先ほどのトーリたちの戦い方を見たのだから、それは仕方のないことなのだが。
「無理にとは言いませんけど……ご家族のために、大儲けできる仕事に就きたいならば、冒険者はお勧めですよ」
「す、す」
ヴィクトリーの肩に乗ったリスが『人には、ふんばらなければならない時があります。逃げてばかりの人生を変えるチャンスですよ?』と、優しく彼の頬を撫でた。トーリの友達にはとても優しいリスなのだ。

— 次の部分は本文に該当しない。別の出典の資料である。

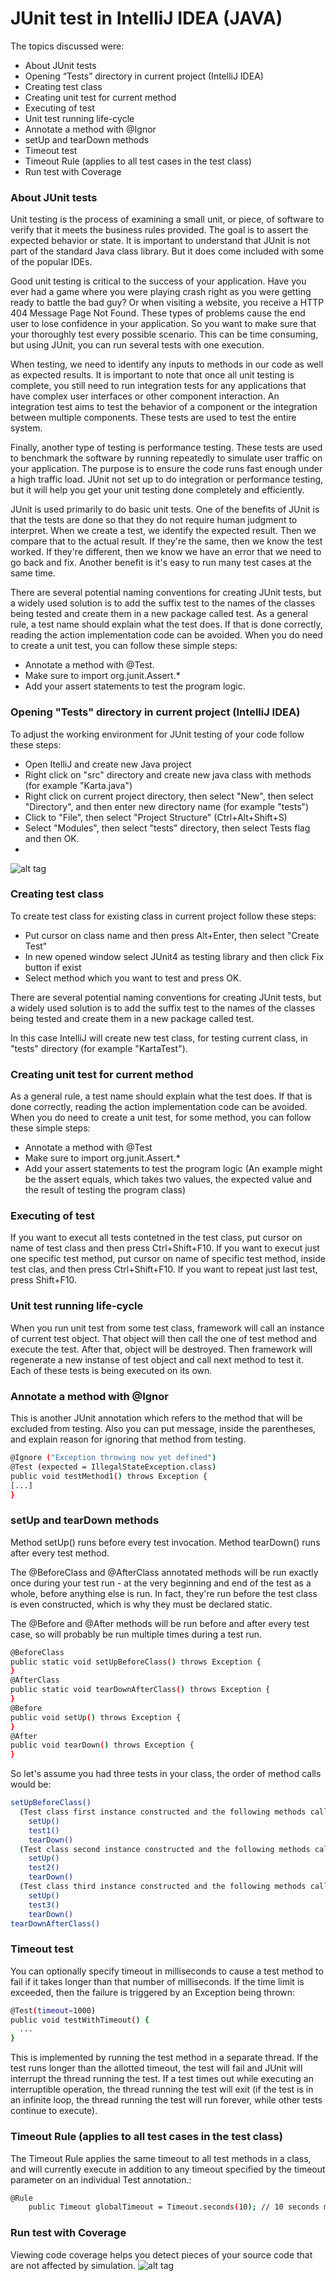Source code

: # JUnit test in IntelliJ IDEA (JAVA)

The topics discussed were:
  - About JUnit tests
  - Opening “Tests” directory in current project (IntelliJ IDEA)
  - Creating test class
  - Creating unit test for current method
  - Executing of test
  - Unit test running life-cycle
  - Annotate a method with @Ignor
  - setUp and tearDown methods
  - Timeout test
  - Timeout Rule (applies to all test cases in the test class)
  - Run test with Coverage
  
### About JUnit tests

Unit testing is the process of examining a small unit, or piece, of software to verify that it meets the business rules provided. The goal is to assert the expected behavior or state. It is important to understand that JUnit is not part of the standard Java class library. But it does come included with some of the popular IDEs. 

Good unit testing is critical to the success of your application. Have you ever had a game where you were playing crash right as you were getting ready to battle the bad guy? Or when visiting a website, you receive a HTTP 404 Message Page Not Found. These types of problems cause the end user to lose confidence in your application. So you want to make sure that your thoroughly test every possible scenario. This can be time consuming, but using JUnit, you can run several tests with one execution.

When testing, we need to identify any inputs to methods in our code as well as expected results. It is important to note that once all unit testing is complete, you still need to run integration tests for any applications that have complex user interfaces or other component interaction. An integration test aims to test the behavior of a component or the integration between multiple components. These tests are used to test the entire system.

Finally, another type of testing is performance testing. These tests are used to benchmark the software by running repeatedly to simulate user traffic on your application. The purpose is to ensure the code runs fast enough under a high traffic load. JUnit not set up to do integration or performance testing, but it will help you get your unit testing done completely and efficiently.

JUnit is used primarily to do basic unit tests. One of the benefits of JUnit is that the tests are done so that they do not require human judgment to interpret. When we create a test, we identify the expected result. Then we compare that to the actual result. If they're the same, then we know the test worked. If they're different, then we know we have an error that we need to go back and fix. Another benefit is it's easy to run many test cases at the same time.

There are several potential naming conventions for creating JUnit tests, but a widely used solution is to add the suffix test to the names of the classes being tested and create them in a new package called test. As a general rule, a test name should explain what the test does. If that is done correctly, reading the action implementation code can be avoided. When you do need to create a unit test, you can follow these simple steps:
 - Annotate a method with @Test.
 - Make sure to import org.junit.Assert.*
 - Add your assert statements to test the program logic.

### Opening "Tests" directory in current project (IntelliJ IDEA) 

To adjust the working environment for JUnit testing of your code follow these steps:
- Open ItelliJ and create new Java project
- Right click on "src" directory and create new java class with methods (for example "Karta.java")
- Right click on current project directory, then select "New", then select "Directory", and then enter new directory name (for example "tests")
- Click to "File", then select "Project Structure" (Ctrl+Alt+Shift+S)
- Select "Modules", then select "tests" directory, then select Tests flag and then OK.
-
![alt tag](https://raw.githubusercontent.com/digital-cube/edu/master/git/2016-09-23-git/git.png)

### Creating test class

To create test class for existing class in current project follow these steps:
- Put cursor on class name and then press Alt+Enter, then select "Create Test"
- In new opened window select JUnit4 as testing library and then click Fix button if exist
- Select method which you want to test and press OK.

There are several potential naming conventions for creating JUnit tests, but a widely used solution is to add the suffix test to the names of the classes being tested and create them in a new package called test.

In this case IntelliJ will create new test class, for testing current class, in "tests" directory (for example "KartaTest").

### Creating unit test for current method
As a general rule, a test name should explain what the test does. If that is done correctly, reading the action implementation code can be avoided. 
When you do need to create a unit test, for some method, you can follow these simple steps:
 - Annotate a method with @Test
 - Make sure to import org.junit.Assert.*
 - Add your assert statements to test the program logic (An example might be the assert equals, which takes two values, the expected value and the result of testing the program class)

### Executing of test
If you want to execut all tests contetned in the test class, put cursor on name of test class and then press Ctrl+Shift+F10.
If you want to execut just one specific test method, put cursor on name of specific test method, inside test clas, and then press Ctrl+Shift+F10.
If you want to repeat just last test, press Shift+F10.

### Unit test running life-cycle 
When you run unit test from some test class, framework will call an instance of current test object. That object will then call the one of test method and execute the test. After that, object will be destroyed. 
Then framework will regenerate a new instanse of test object and call next method to test it.
Each of these tests is being executed on its own.

### Annotate a method with @Ignor
This is another JUnit annotation which refers to the method that will be excluded from testing. Also you can put message, inside the parentheses, and explain reason for ignoring that method from testing.
```sh
@Ignore ("Exception throwing now yet defined")
@Test (expected = IllegalStateException.class)
public void testMethod1() throws Exception {
[...]
}
```

### setUp and tearDown methods
Method setUp() runs before every test invocation. Method tearDown() runs after every test method. 

The @BeforeClass and @AfterClass annotated methods will be run exactly once during your test run - at the very beginning and end of the test as a whole, before anything else is run. In fact, they're run before the test class is even constructed, which is why they must be declared static.

The @Before and @After methods will be run before and after every test case, so will probably be run multiple times during a test run.
```sh
@BeforeClass
public static void setUpBeforeClass() throws Exception {
}
@AfterClass
public static void tearDownAfterClass() throws Exception {
}
@Before
public void setUp() throws Exception {
}
@After
public void tearDown() throws Exception {
}
```

So let's assume you had three tests in your class, the order of method calls would be:

```sh
setUpBeforeClass()
  (Test class first instance constructed and the following methods called on it)
    setUp()
    test1()
    tearDown()
  (Test class second instance constructed and the following methods called on it)
    setUp()
    test2()
    tearDown()
  (Test class third instance constructed and the following methods called on it)
    setUp()
    test3()
    tearDown()
tearDownAfterClass()
```
### Timeout test
You can optionally specify timeout in milliseconds to cause a test method to fail if it takes longer than that number of milliseconds. If the time limit is exceeded, then the failure is triggered by an Exception being thrown:
```sh
@Test(timeout=1000)
public void testWithTimeout() {
  ...
}
```
This is implemented by running the test method in a separate thread. If the test runs longer than the allotted timeout, the test will fail and JUnit will interrupt the thread running the test. If a test times out while executing an interruptible operation, the thread running the test will exit (if the test is in an infinite loop, the thread running the test will run forever, while other tests continue to execute).

### Timeout Rule (applies to all test cases in the test class)
The Timeout Rule applies the same timeout to all test methods in a class, and will currently execute in addition to any timeout specified by the timeout parameter on an individual Test annotation.:
```sh
@Rule
    public Timeout globalTimeout = Timeout.seconds(10); // 10 seconds max per method tested

```
### Run test with Coverage
Viewing code coverage helps you detect pieces of your source code that are not affected by simulation.
![alt tag](https://raw.githubusercontent.com/digital-cube/edu/master/git/2016-09-23-git/git.png)
  



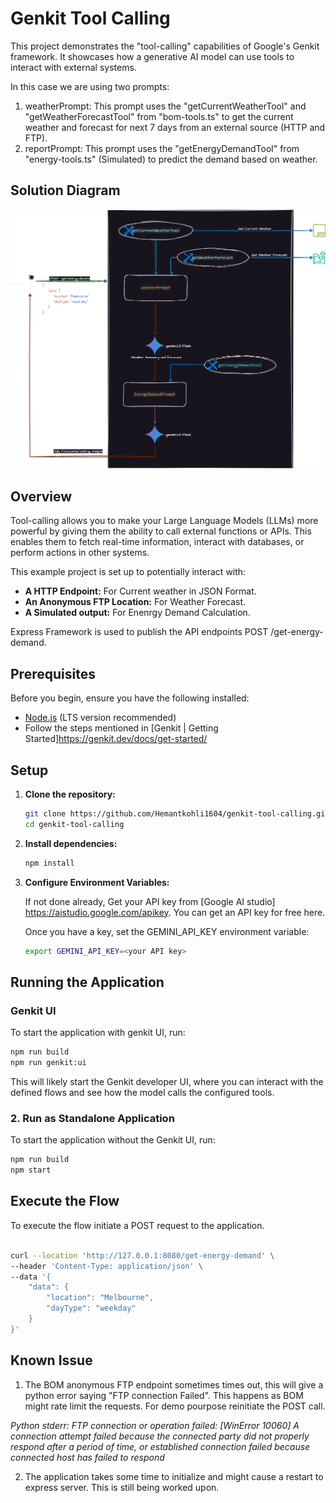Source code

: # Genkit Tool Calling

This project demonstrates the "tool-calling" capabilities of Google's Genkit framework. It showcases how a generative AI model can use tools to interact with external systems. 

In this case we are using two prompts:

1. weatherPrompt: This prompt uses the "getCurrentWeatherTool" and "getWeatherForecastTool" from "bom-tools.ts" to get the current weather and forecast for next 7 days from an external source (HTTP and FTP).
2. reportPrompt: This prompt uses the "getEnergyDemandTool" from "energy-tools.ts" (Simulated) to predict the demand based on weather.

## Solution Diagram

![Tool Calling Overview Diagram](tool-calling-overview.png "Tool Calling Overview Diagram")

## Overview

Tool-calling allows you to make your Large Language Models (LLMs) more powerful by giving them the ability to call external functions or APIs. This enables them to fetch real-time information, interact with databases, or perform actions in other systems.

This example project is set up to potentially interact with:

*   **A HTTP Endpoint:** For Current weather in JSON Format.
*   **An Anonymous FTP Location:** For Weather Forecast.
*   **A Simulated output:** For Enenrgy Demand Calculation.

Express Framework is used to publish the API endpoints POST /get-energy-demand.

## Prerequisites

Before you begin, ensure you have the following installed:

*   [Node.js](https://nodejs.org/) (LTS version recommended)
*   Follow the steps mentioned in [Genkit | Getting Started]https://genkit.dev/docs/get-started/ 

## Setup

1.  **Clone the repository:**
    ```bash
    git clone https://github.com/Hemantkohli1604/genkit-tool-calling.git
    cd genkit-tool-calling
    ```

2.  **Install dependencies:**
    ```bash
    npm install
    ```

4.  **Configure Environment Variables:**

    If not done already, Get your API key from [Google AI studio] https://aistudio.google.com/apikey. You can get an API key for free here. 

    Once you have a key, set the GEMINI_API_KEY environment variable:
    ```bash
    export GEMINI_API_KEY=<your API key>
    ```

## Running the Application


### Genkit UI

To start the application with genkit UI, run:

```bash
npm run build
npm run genkit:ui
```

This will likely start the Genkit developer UI, where you can interact with the defined flows and see how the model calls the configured tools.

### 2. Run as Standalone Application

To start the application without the Genkit UI, run:

```bash
npm run build
npm start
```

## Execute the Flow

To execute the flow initiate a POST request to the application.

```bash

curl --location 'http://127.0.0.1:8080/get-energy-demand' \
--header 'Content-Type: application/json' \
--data '{
    "data": {
        "location": "Melbourne",
        "dayType": "weekday"
    }
}'

```

## Known Issue

1. The BOM anonymous FTP endpoint sometimes times out, this will give a python error saying "FTP connection Failed". This happens as BOM might rate limit the requests. For demo pourpose reinitiate the POST call. 

*Python stderr: FTP connection or operation failed: [WinError 10060] A connection attempt failed because the connected party did not properly respond after a period of time, or established connection failed because connected host has failed to respond*



2. The application takes some time to initialize and might cause a restart to express server. This is still being worked upon.


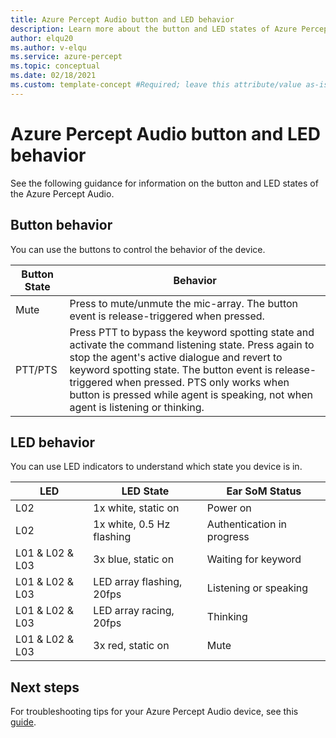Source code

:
 ```yaml
---
title: Azure Percept Audio button and LED behavior
description: Learn more about the button and LED states of Azure Percept Audio
author: elqu20
ms.author: v-elqu
ms.service: azure-percept
ms.topic: conceptual
ms.date: 02/18/2021
ms.custom: template-concept #Required; leave this attribute/value as-is.
---
```


# Azure Percept Audio button and LED behavior

See the following guidance for information on the button and LED states of the Azure Percept Audio.

## Button behavior

You can use the buttons to control the behavior of the device.

|Button State|	Behavior|
|------------|----------|
|Mute|	Press to mute/unmute the mic-array. The button event is release-triggered when pressed.|
|PTT/PTS|	Press PTT to bypass the keyword spotting state and activate the command listening state. Press again to stop the agent's active dialogue and revert to keyword spotting state. The button event is release-triggered when pressed. PTS only works when button is pressed while agent is speaking, not when agent is listening or thinking.|

## LED behavior

You can use LED indicators to understand which state you device is in.

|LED|	LED State| 	Ear SoM Status|
|---|------------|----------------| 
|L02|	1x white, static on	|Power on |
|L02|	1x white, 0.5 Hz flashing|	Authentication in progress |
|L01 & L02 & L03|	3x blue, static on| 	Waiting for keyword|
|L01 & L02 & L03|	LED array flashing, 20fps |	Listening or speaking|
|L01 & L02 & L03|	LED array racing, 20fps|	Thinking|
|L01 & L02 & L03|	3x red, static on |	Mute|

## Next steps

For troubleshooting tips for your Azure Percept Audio device, see this [guide](./troubleshoot-audio-accessory-speech-module.md).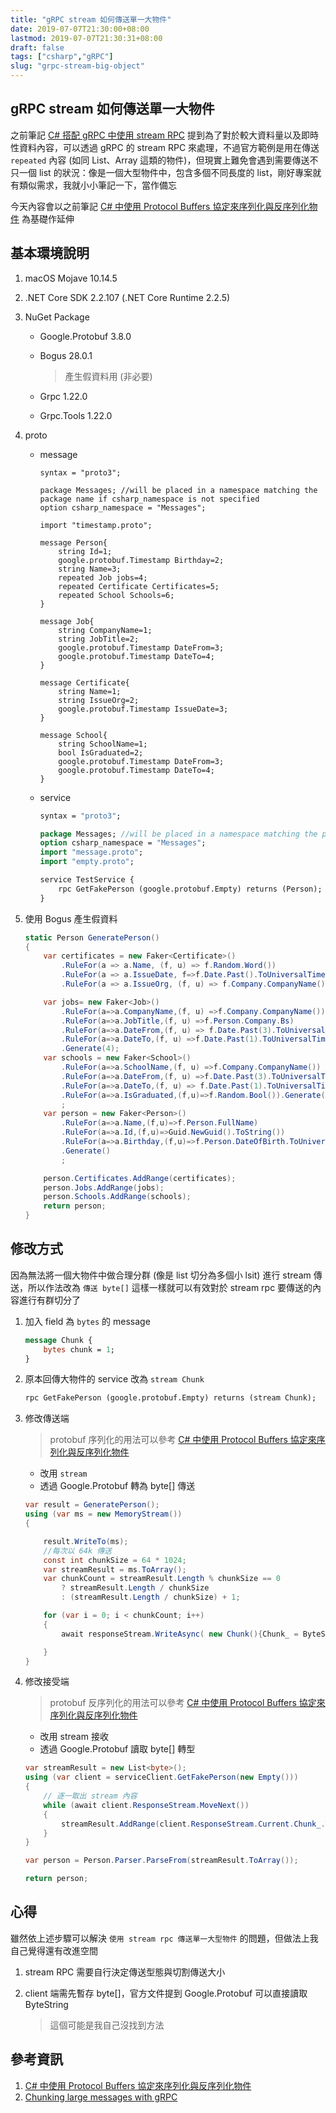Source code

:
 ```yaml
---
title: "gRPC stream 如何傳送單一大物件"
date: 2019-07-07T21:30:00+08:00
lastmod: 2019-07-07T21:30:31+08:00
draft: false
tags: ["csharp","gRPC"]
slug: "grpc-stream-big-object"
---
```


## gRPC stream 如何傳送單一大物件

之前筆記 [C# 搭配 gRPC 中使用 stream RPC](https://blog.yowko.com/csharp-grpc-stream/) 提到為了對於較大資料量以及即時性資料內容，可以透過 gRPC 的 stream RPC 來處理，不過官方範例是用在傳送 `repeated` 內容 (如同 List、Array 這類的物件)，但現實上難免會遇到需要傳送不只一個 list 的狀況：像是一個大型物件中，包含多個不同長度的 list，剛好專案就有類似需求，我就小小筆記一下，當作備忘

今天內容會以之前筆記 [C# 中使用 Protocol Buffers 協定來序列化與反序列化物件](https://blog.yowko.com/csharp-protobuf-serialize-deserialize/) 為基礎作延伸

## 基本環境說明

1. macOS Mojave 10.14.5
2. .NET Core SDK 2.2.107 (.NET Core Runtime 2.2.5)
3. NuGet Package

    - Google.Protobuf 3.8.0
    - Bogus 28.0.1

        >  產生假資料用 (非必要)
    - Grpc 1.22.0
    - Grpc.Tools 1.22.0

4. proto

    - message

        ```ptoto
        syntax = "proto3";

        package Messages; //will be placed in a namespace matching the package name if csharp_namespace is not specified
        option csharp_namespace = "Messages";

        import "timestamp.proto";

        message Person{
            string Id=1;
            google.protobuf.Timestamp Birthday=2;
            string Name=3;
            repeated Job jobs=4;
            repeated Certificate Certificates=5;
            repeated School Schools=6;
        }

        message Job{
            string CompanyName=1;
            string JobTitle=2;
            google.protobuf.Timestamp DateFrom=3;
            google.protobuf.Timestamp DateTo=4;
        }

        message Certificate{
            string Name=1;
            string IssueOrg=2;
            google.protobuf.Timestamp IssueDate=3;
        }

        message School{
            string SchoolName=1;
            bool IsGraduated=2;
            google.protobuf.Timestamp DateFrom=3;
            google.protobuf.Timestamp DateTo=4;
        }
        ```

    - service

        ```proto
        syntax = "proto3";

        package Messages; //will be placed in a namespace matching the package name if csharp_namespace is not specified
        option csharp_namespace = "Messages";
        import "message.proto";
        import "empty.proto";

        service TestService {
            rpc GetFakePerson (google.protobuf.Empty) returns (Person);
        }
        ```

5. 使用 Bogus 產生假資料

    ```cs
    static Person GeneratePerson()
    {
        var certificates = new Faker<Certificate>()
            .RuleFor(a => a.Name, (f, u) => f.Random.Word())
            .RuleFor(a => a.IssueDate, f=>f.Date.Past().ToUniversalTime().ToTimestamp())
            .RuleFor(a => a.IssueOrg, (f, u) => f.Company.CompanyName()).Generate(3);

        var jobs= new Faker<Job>()
            .RuleFor(a=>a.CompanyName,(f, u) =>f.Company.CompanyName())
            .RuleFor(a=>a.JobTitle,(f, u) =>f.Person.Company.Bs)
            .RuleFor(a=>a.DateFrom,(f, u) => f.Date.Past(3).ToUniversalTime().ToTimestamp())
            .RuleFor(a=>a.DateTo,(f, u) =>f.Date.Past(1).ToUniversalTime().ToTimestamp())
            .Generate(4);
        var schools = new Faker<School>()
            .RuleFor(a=>a.SchoolName,(f, u) =>f.Company.CompanyName())
            .RuleFor(a=>a.DateFrom,(f, u) =>f.Date.Past(3).ToUniversalTime().ToTimestamp())
            .RuleFor(a=>a.DateTo,(f, u) => f.Date.Past(1).ToUniversalTime().ToTimestamp())
            .RuleFor(a=>a.IsGraduated,(f,u)=>f.Random.Bool()).Generate(5)
            ;
        var person = new Faker<Person>()
            .RuleFor(a=>a.Name,(f,u)=>f.Person.FullName)
            .RuleFor(a=>a.Id,(f,u)=>Guid.NewGuid().ToString())
            .RuleFor(a=>a.Birthday,(f,u)=>f.Person.DateOfBirth.ToUniversalTime().ToTimestamp())
            .Generate()
            ;

        person.Certificates.AddRange(certificates);
        person.Jobs.AddRange(jobs);
        person.Schools.AddRange(schools);
        return person;
    }
    ```

## 修改方式

因為無法將一個大物件中做合理分群 (像是 list 切分為多個小 lsit) 進行 stream 傳送，所以作法改為 `傳送 byte[]` 這樣一樣就可以有效對於 stream rpc 要傳送的內容進行有群切分了

1. 加入 field 為 `bytes` 的 message

    ```proto
    message Chunk {
        bytes chunk = 1;
    }
    ```

2. 原本回傳大物件的 service 改為 `stream Chunk`

    ```proto
    rpc GetFakePerson (google.protobuf.Empty) returns (stream Chunk);
    ```

3. 修改傳送端

    > protobuf 序列化的用法可以參考 [C# 中使用 Protocol Buffers 協定來序列化與反序列化物件](https://blog.yowko.com/csharp-protobuf-serialize-deserialize/)

    - 改用 `stream`
    - 透過 Google.Protobuf 轉為 byte[] 傳送

    ```cs
    var result = GeneratePerson();
    using (var ms = new MemoryStream())
    {

        result.WriteTo(ms);
        //每次以 64k 傳送
        const int chunkSize = 64 * 1024;
        var streamResult = ms.ToArray();
        var chunkCount = streamResult.Length % chunkSize == 0
            ? streamResult.Length / chunkSize
            : (streamResult.Length / chunkSize) + 1;

        for (var i = 0; i < chunkCount; i++)
        {
            await responseStream.WriteAsync( new Chunk(){Chunk_ = ByteString.CopyFrom(streamResult.Skip(chunkSize*i).Take(chunkSize).ToArray())} );

        }
    }
    ```

4. 修改接受端

    > protobuf 反序列化的用法可以參考 [C# 中使用 Protocol Buffers 協定來序列化與反序列化物件](https://blog.yowko.com/csharp-protobuf-serialize-deserialize/)

    - 改用 stream 接收
    - 透過 Google.Protobuf 讀取 byte[] 轉型

    ```cs
    var streamResult = new List<byte>();
    using (var client = serviceClient.GetFakePerson(new Empty()))
    {
        // 逐一取出 stream 內容
        while (await client.ResponseStream.MoveNext())
        {
            streamResult.AddRange(client.ResponseStream.Current.Chunk_.ToByteArray());
        }
    }

    var person = Person.Parser.ParseFrom(streamResult.ToArray());

    return person;
    ```

## 心得

雖然依上述步驟可以解決 `使用 stream rpc 傳送單一大型物件` 的問題，但做法上我自己覺得還有改進空間

1. stream RPC 需要自行決定傳送型態與切割傳送大小
2. client 端需先暫存 byte[]，官方文件提到 Google.Protobuf 可以直接讀取 ByteString

    > 這個可能是我自己沒找到方法

## 參考資訊

1. [C# 中使用 Protocol Buffers 協定來序列化與反序列化物件](https://blog.yowko.com/csharp-protobuf-serialize-deserialize/)
2. [Chunking large messages with gRPC](https://jbrandhorst.com/post/grpc-binary-blob-stream/)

ヴィクトリーは、リスの言葉がわからなかったが、彼を励ますその気持ちが伝わってきた。
「僕に……できるかな?」
「す」
リスは『できるかな、ではなくて、やるんです』と頷いた。
こんなに小さなリスですら、剣を握って勇敢に戦ったのだ。幼い頃より剣の腕を磨いてきたこの自分が、なにも挑戦しないままで生きて老いて死んでいくだけの日々を過ごしていていいのか?
目の前の困難に怯えて背を向けてきた男は、ほんの少しだけ、足を踏み出す決意をした。
ヴィクトリー・ハーメイは、リスのベルンに「励ましをありがとう」とお礼を言って、リスがどこからか取り出した門出を祝う木の実をひとつ、受け取って食べた。